BEGIN RECORDS FOR THIS TASK

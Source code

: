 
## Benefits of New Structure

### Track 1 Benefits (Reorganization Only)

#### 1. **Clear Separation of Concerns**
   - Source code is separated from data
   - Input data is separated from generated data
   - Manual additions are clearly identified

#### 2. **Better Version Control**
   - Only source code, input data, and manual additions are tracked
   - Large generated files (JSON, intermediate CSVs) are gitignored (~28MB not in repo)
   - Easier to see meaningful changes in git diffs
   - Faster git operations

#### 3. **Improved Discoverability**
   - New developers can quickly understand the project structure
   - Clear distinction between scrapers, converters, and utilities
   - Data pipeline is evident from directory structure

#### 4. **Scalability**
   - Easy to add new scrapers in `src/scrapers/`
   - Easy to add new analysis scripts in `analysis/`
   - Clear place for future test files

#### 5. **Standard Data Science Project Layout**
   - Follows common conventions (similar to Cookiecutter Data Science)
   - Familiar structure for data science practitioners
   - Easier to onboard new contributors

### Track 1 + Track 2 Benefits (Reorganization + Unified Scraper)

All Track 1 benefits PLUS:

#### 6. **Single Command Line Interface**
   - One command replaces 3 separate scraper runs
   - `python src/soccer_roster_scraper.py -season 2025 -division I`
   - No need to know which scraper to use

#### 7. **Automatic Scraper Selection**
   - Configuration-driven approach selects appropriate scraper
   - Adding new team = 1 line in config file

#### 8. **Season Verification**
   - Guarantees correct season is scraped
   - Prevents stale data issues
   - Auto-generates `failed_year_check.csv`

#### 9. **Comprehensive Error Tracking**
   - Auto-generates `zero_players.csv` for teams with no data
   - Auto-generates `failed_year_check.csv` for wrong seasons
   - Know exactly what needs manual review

END RECORDS FOR THIS TASK
BEGIN RECORDS FOR THIS TASK

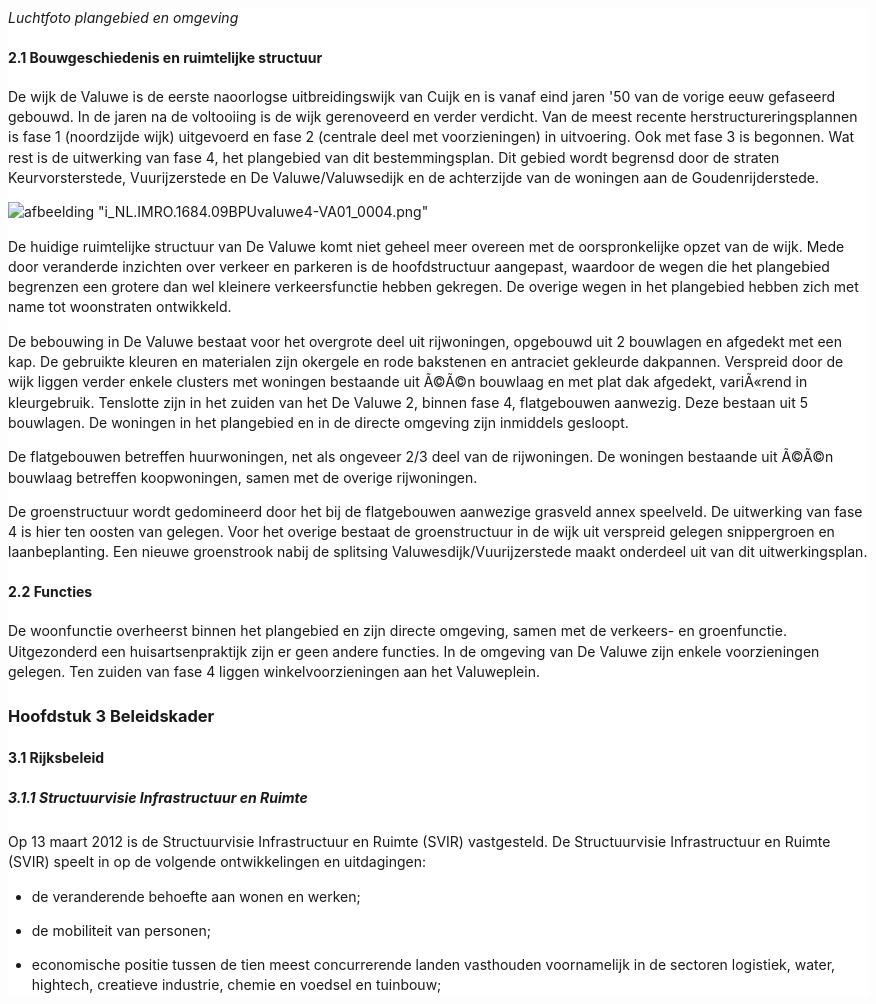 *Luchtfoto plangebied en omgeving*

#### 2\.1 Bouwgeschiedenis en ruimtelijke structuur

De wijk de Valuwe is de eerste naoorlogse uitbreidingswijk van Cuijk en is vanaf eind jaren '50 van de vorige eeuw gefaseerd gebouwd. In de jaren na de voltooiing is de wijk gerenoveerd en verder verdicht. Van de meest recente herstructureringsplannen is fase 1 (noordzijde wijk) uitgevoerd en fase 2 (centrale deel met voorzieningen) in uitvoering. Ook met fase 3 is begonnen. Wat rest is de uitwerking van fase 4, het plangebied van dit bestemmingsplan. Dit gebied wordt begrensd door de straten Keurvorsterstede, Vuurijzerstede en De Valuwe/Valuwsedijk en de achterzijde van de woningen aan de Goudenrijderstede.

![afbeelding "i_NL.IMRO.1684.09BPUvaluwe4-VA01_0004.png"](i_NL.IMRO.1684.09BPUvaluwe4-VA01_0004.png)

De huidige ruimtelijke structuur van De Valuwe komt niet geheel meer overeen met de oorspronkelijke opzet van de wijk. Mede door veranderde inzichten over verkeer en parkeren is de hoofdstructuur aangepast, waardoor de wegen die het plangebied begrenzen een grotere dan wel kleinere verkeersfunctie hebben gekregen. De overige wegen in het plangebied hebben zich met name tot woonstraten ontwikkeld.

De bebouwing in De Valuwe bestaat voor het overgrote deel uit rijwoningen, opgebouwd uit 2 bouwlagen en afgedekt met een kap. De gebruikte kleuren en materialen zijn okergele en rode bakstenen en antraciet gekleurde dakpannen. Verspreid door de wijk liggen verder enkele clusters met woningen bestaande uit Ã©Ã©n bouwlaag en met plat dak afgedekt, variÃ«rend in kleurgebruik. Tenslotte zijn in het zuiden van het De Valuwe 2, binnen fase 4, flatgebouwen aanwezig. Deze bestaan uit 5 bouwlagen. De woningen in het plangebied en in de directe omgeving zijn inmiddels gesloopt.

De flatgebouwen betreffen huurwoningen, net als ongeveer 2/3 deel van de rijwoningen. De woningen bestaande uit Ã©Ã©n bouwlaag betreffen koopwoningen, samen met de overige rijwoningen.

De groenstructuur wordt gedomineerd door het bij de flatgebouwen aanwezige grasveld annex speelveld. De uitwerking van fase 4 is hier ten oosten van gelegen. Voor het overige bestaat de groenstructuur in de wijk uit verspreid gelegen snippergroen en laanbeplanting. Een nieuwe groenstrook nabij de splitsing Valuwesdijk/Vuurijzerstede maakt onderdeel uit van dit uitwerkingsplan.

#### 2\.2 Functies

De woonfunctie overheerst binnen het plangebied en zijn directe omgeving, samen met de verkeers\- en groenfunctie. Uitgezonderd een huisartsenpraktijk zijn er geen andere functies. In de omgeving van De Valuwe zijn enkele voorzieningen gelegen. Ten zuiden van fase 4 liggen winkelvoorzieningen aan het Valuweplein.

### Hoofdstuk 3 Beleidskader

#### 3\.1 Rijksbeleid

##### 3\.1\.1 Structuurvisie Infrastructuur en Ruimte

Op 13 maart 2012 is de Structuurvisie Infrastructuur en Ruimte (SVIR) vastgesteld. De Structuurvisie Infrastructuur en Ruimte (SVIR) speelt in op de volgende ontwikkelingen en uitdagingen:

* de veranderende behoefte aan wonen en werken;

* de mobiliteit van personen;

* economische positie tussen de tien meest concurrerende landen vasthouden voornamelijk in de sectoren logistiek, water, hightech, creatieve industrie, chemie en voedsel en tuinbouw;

END RECORDS FOR THIS TASK
BEGIN RECORDS FOR THIS TASK

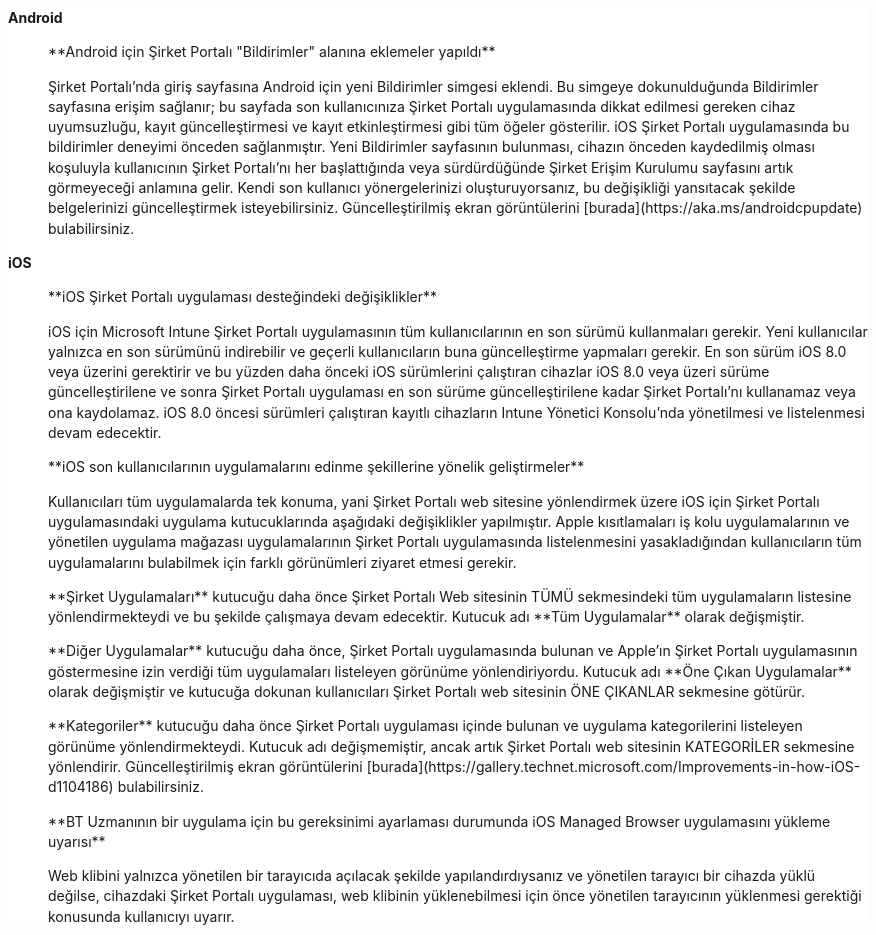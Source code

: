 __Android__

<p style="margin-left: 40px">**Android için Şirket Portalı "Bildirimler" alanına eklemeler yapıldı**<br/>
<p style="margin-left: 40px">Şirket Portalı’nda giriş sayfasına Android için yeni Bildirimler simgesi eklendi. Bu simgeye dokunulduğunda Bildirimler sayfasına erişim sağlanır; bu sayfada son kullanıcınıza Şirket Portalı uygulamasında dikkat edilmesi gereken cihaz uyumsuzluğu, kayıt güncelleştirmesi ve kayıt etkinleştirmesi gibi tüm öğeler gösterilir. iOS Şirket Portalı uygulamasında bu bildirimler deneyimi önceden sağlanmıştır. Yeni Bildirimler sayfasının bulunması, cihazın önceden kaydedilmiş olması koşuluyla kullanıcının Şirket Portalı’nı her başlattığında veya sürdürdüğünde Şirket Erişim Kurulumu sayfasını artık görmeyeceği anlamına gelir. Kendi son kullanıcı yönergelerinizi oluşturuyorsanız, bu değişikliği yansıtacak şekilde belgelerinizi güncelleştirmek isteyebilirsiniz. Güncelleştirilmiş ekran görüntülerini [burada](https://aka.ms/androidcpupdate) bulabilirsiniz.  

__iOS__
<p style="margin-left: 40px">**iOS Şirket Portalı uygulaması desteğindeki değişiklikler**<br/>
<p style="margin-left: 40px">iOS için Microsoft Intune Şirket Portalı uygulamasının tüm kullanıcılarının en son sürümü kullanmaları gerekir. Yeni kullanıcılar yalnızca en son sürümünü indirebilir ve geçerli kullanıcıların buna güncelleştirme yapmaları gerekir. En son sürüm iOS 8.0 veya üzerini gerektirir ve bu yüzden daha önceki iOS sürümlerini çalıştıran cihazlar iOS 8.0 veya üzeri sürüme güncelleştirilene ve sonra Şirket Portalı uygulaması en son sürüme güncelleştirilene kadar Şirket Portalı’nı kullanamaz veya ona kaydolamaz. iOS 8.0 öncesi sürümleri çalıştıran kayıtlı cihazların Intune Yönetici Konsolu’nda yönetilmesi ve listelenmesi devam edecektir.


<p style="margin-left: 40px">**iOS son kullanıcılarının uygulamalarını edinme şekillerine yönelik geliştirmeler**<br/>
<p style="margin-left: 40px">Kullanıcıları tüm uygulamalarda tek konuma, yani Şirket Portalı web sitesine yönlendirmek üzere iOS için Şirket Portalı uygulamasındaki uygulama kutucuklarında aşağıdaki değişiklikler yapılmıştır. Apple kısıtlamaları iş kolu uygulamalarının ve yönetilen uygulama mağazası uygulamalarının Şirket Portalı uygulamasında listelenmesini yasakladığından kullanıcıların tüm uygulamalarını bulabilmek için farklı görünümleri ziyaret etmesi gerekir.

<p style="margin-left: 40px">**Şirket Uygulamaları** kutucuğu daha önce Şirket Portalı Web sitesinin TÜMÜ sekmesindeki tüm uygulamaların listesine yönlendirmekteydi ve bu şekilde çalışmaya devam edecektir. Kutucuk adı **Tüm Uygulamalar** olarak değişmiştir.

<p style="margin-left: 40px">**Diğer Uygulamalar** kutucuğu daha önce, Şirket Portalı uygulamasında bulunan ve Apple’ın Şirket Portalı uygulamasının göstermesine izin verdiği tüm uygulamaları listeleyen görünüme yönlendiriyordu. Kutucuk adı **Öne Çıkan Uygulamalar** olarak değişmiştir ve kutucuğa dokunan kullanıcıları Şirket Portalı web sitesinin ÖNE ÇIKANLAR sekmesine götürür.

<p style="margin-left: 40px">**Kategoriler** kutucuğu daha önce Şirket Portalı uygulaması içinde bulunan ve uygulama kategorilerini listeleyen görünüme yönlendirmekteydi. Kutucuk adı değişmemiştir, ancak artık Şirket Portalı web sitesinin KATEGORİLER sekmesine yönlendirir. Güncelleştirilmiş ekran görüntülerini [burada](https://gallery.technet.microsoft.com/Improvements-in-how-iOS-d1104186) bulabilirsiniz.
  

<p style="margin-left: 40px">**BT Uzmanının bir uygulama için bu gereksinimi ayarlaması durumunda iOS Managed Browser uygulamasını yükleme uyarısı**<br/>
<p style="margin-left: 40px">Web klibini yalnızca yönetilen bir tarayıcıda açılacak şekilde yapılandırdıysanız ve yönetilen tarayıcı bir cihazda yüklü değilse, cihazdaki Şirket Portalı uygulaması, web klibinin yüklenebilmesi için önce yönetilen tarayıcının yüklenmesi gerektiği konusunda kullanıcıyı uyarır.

END RECORDS FOR THIS TASK

◆ **THE PROBLEM**
Please write out, exactly as they appear above, only the lines in the stretch from the line with "ÇIKANLAR sekmesine götürür." through the line with "konusunda kullanıcıyı uyarır.".

◆ **EXERCISE SOLUTION**
<p style="margin-left: 40px">**Diğer Uygulamalar** kutucuğu daha önce, Şirket Portalı uygulamasında bulunan ve Apple’ın Şirket Portalı uygulamasının göstermesine izin verdiği tüm uygulamaları listeleyen görünüme yönlendiriyordu. Kutucuk adı **Öne Çıkan Uygulamalar** olarak değişmiştir ve kutucuğa dokunan kullanıcıları Şirket Portalı web sitesinin ÖNE ÇIKANLAR sekmesine götürür.

<p style="margin-left: 40px">**Kategoriler** kutucuğu daha önce Şirket Portalı uygulaması içinde bulunan ve uygulama kategorilerini listeleyen görünüme yönlendirmekteydi. Kutucuk adı değişmemiştir, ancak artık Şirket Portalı web sitesinin KATEGORİLER sekmesine yönlendirir. Güncelleştirilmiş ekran görüntülerini [burada](https://gallery.technet.microsoft.com/Improvements-in-how-iOS-d1104186) bulabilirsiniz.
  

<p style="margin-left: 40px">**BT Uzmanının bir uygulama için bu gereksinimi ayarlaması durumunda iOS Managed Browser uygulamasını yükleme uyarısı**<br/>
<p style="margin-left: 40px">Web klibini yalnızca yönetilen bir tarayıcıda açılacak şekilde yapılandırdıysanız ve yönetilen tarayıcı bir cihazda yüklü değilse, cihazdaki Şirket Portalı uygulaması, web klibinin yüklenebilmesi için önce yönetilen tarayıcının yüklenmesi gerektiği konusunda kullanıcıyı uyarır.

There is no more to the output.